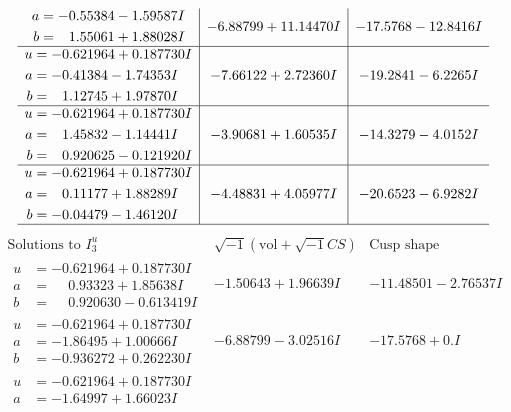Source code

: \documentclass[1p]{elsarticle_modified}
\theoremstyle{definition}
\newcommand{\I}{\sqrt{-1}}
\begin{document}
$$\begin{array}{c|c|c}
\begin{aligned}
a &= -0.55384 - 1.59587 I \\
b &= \phantom{-}1.55061 + 1.88028 I\end{aligned}
 & -6.88799 + 11.14470 I & -17.5768 - 12.8416 I \\ \hline\begin{aligned}
u &= -0.621964 + 0.187730 I \\
a &= -0.41384 - 1.74353 I \\
b &= \phantom{-}1.12745 + 1.97870 I\end{aligned}
 & -7.66122 + 2.72360 I & -19.2841 - 6.2265 I \\ \hline\begin{aligned}
u &= -0.621964 + 0.187730 I \\
a &= \phantom{-}1.45832 - 1.14441 I \\
b &= \phantom{-}0.920625 - 0.121920 I\end{aligned}
 & -3.90681 + 1.60535 I & -14.3279 - 4.0152 I \\ \hline\begin{aligned}
u &= -0.621964 + 0.187730 I \\
a &= \phantom{-}0.11177 + 1.88289 I \\
b &= -0.04479 - 1.46120 I\end{aligned}
 & -4.48831 + 4.05977 I & -20.6523 - 6.9282 I\\
 \hline 
 \end{array}$$\newpage$$\begin{array}{c|c|c}  
\text{Solutions to }I^u_{3}& \I (\text{vol} + \sqrt{-1}CS) & \text{Cusp shape}\\
 \hline 
\begin{aligned}
u &= -0.621964 + 0.187730 I \\
a &= \phantom{-}0.93323 + 1.85638 I \\
b &= \phantom{-}0.920630 - 0.613419 I\end{aligned}
 & -1.50643 + 1.96639 I & -11.48501 - 2.76537 I \\ \hline\begin{aligned}
u &= -0.621964 + 0.187730 I \\
a &= -1.86495 + 1.00666 I \\
b &= -0.936272 + 0.262230 I\end{aligned}
 & -6.88799 - 3.02516 I & -17.5768 + 0. I\phantom{ +0.000000I} \\ \hline\begin{aligned}
u &= -0.621964 + 0.187730 I \\
a &= -1.64997 + 1.66023 I \\

\end{aligned}
\end{array}$$
\end{document}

#####

Pictures are to be left out when the entries above are repeated exactly.

Source code

: \documentclass[1p]{elsarticle_modified}
\theoremstyle{definition}
\newcommand{\I}{\sqrt{-1}}
\begin{document}
$$\begin{array}{c|c|c}
\begin{aligned}
a &= -0.55384 - 1.59587 I \\
b &= \phantom{-}1.55061 + 1.88028 I\end{aligned}
 & -6.88799 + 11.14470 I & -17.5768 - 12.8416 I \\ \hline\begin{aligned}
u &= -0.621964 + 0.187730 I \\
a &= -0.41384 - 1.74353 I \\
b &= \phantom{-}1.12745 + 1.97870 I\end{aligned}
 & -7.66122 + 2.72360 I & -19.2841 - 6.2265 I \\ \hline\begin{aligned}
u &= -0.621964 + 0.187730 I \\
a &= \phantom{-}1.45832 - 1.14441 I \\
b &= \phantom{-}0.920625 - 0.121920 I\end{aligned}
 & -3.90681 + 1.60535 I & -14.3279 - 4.0152 I \\ \hline\begin{aligned}
u &= -0.621964 + 0.187730 I \\
a &= \phantom{-}0.11177 + 1.88289 I \\
b &= -0.04479 - 1.46120 I\end{aligned}
 & -4.48831 + 4.05977 I & -20.6523 - 6.9282 I\\
 \hline 
 \end{array}$$\newpage$$\begin{array}{c|c|c}  
\text{Solutions to }I^u_{3}& \I (\text{vol} + \sqrt{-1}CS) & \text{Cusp shape}\\
 \hline 
\begin{aligned}
u &= -0.621964 + 0.187730 I \\
a &= \phantom{-}0.93323 + 1.85638 I \\
b &= \phantom{-}0.920630 - 0.613419 I\end{aligned}
 & -1.50643 + 1.96639 I & -11.48501 - 2.76537 I \\ \hline\begin{aligned}
u &= -0.621964 + 0.187730 I \\
a &= -1.86495 + 1.00666 I \\
b &= -0.936272 + 0.262230 I\end{aligned}
 & -6.88799 - 3.02516 I & -17.5768 + 0. I\phantom{ +0.000000I} \\ \hline\begin{aligned}
u &= -0.621964 + 0.187730 I \\
a &= -1.64997 + 1.66023 I \\

\end{aligned}
\end{array}$$
\end{document}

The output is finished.